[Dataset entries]
------------------------------
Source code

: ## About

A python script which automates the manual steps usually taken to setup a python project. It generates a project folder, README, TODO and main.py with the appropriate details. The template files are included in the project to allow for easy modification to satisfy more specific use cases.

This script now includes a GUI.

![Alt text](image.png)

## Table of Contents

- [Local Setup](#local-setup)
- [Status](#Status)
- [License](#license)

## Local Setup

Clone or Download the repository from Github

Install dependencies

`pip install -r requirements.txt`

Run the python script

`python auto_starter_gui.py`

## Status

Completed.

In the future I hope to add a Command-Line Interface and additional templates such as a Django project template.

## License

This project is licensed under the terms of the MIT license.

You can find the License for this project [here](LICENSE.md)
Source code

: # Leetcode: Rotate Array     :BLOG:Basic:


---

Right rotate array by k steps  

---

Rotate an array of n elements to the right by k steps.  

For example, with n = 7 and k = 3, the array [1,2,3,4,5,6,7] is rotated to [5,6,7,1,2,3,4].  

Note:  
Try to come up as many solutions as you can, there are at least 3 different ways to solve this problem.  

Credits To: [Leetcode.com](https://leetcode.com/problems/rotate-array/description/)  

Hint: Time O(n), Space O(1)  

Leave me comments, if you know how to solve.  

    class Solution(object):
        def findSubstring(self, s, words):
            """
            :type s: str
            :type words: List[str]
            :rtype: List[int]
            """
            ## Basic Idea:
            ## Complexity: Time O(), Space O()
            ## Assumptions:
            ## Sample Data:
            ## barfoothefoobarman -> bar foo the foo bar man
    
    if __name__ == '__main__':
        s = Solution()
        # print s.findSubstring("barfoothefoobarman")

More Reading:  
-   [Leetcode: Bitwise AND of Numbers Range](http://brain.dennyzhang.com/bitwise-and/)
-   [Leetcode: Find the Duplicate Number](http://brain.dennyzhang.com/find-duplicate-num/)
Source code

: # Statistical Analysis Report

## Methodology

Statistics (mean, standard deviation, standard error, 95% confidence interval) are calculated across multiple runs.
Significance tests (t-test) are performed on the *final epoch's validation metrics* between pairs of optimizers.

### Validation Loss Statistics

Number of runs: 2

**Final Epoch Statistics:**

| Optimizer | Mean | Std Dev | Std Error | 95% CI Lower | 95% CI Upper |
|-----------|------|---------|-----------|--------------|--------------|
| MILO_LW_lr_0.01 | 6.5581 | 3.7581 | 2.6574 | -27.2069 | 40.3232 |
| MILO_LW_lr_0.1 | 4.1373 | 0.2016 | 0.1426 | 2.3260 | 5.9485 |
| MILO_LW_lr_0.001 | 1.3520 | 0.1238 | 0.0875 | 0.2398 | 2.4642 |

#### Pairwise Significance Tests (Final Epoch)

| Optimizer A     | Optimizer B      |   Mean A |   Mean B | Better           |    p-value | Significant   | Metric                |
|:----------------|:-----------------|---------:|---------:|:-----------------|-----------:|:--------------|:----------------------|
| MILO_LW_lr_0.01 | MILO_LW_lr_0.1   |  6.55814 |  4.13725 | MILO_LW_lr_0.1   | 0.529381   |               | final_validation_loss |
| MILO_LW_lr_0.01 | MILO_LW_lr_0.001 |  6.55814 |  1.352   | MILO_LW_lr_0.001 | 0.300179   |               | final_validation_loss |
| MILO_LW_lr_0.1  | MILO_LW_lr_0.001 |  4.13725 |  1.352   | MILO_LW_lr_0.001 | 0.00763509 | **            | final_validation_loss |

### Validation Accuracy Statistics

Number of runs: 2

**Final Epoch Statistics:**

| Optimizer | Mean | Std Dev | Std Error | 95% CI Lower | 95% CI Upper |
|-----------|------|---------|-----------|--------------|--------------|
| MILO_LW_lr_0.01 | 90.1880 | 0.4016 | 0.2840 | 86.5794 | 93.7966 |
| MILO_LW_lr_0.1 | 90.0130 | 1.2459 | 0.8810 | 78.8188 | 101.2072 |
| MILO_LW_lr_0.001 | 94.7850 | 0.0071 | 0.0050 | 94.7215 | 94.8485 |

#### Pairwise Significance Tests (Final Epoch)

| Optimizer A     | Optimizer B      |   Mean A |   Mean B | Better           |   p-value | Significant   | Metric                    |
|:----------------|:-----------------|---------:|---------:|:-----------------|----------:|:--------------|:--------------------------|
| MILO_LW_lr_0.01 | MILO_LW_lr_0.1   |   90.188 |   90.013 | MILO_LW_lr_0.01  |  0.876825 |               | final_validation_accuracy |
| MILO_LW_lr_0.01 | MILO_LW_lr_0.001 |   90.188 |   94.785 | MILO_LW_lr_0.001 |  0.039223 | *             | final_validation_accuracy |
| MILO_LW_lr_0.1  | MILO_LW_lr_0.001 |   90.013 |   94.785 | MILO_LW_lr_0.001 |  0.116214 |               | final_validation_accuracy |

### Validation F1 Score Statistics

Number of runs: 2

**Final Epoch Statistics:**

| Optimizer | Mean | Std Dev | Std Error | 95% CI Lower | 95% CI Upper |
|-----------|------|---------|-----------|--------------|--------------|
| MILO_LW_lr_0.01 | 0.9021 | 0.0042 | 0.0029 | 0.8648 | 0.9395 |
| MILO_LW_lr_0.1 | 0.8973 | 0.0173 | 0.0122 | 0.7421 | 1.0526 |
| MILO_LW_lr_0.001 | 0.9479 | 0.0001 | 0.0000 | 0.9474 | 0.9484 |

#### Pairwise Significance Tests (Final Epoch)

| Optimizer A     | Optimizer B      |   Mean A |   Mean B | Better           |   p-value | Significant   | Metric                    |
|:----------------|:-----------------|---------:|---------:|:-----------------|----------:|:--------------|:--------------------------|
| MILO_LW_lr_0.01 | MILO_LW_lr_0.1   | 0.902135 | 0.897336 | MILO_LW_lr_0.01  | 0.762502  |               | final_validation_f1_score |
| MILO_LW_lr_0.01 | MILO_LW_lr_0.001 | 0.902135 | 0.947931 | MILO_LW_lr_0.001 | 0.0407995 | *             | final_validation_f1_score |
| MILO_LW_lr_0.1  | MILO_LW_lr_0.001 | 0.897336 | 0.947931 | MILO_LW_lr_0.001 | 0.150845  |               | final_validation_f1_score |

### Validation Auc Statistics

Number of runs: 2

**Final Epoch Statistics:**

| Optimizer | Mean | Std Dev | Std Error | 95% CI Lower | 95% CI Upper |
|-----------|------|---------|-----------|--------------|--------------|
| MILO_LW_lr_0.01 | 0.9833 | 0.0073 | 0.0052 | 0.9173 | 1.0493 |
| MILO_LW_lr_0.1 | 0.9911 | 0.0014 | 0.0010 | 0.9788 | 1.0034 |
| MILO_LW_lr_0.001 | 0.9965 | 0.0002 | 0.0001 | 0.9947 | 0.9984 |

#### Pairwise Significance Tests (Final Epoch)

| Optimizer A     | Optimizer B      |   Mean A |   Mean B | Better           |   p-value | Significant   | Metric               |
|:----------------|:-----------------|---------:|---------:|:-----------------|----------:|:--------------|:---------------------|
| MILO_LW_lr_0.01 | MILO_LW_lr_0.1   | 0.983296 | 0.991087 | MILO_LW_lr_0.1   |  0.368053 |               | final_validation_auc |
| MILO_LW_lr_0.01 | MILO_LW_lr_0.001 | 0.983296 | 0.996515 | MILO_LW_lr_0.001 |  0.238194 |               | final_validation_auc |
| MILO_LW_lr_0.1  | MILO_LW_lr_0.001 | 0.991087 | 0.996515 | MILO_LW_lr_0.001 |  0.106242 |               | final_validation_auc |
------------------------------
**Work instructions**
Go through the records above, find every line with the word "Leetcode", and list those lines.

**Output**
: # Leetcode: Rotate Array     :BLOG:Basic:
Credits To: [Leetcode.com](https://leetcode.com/problems/rotate-array/description/)  
-   [Leetcode: Bitwise AND of Numbers Range](http://brain.dennyzhang.com/bitwise-and/)
-   [Leetcode: Find the Duplicate Number](http://brain.dennyzhang.com/find-duplicate-num/)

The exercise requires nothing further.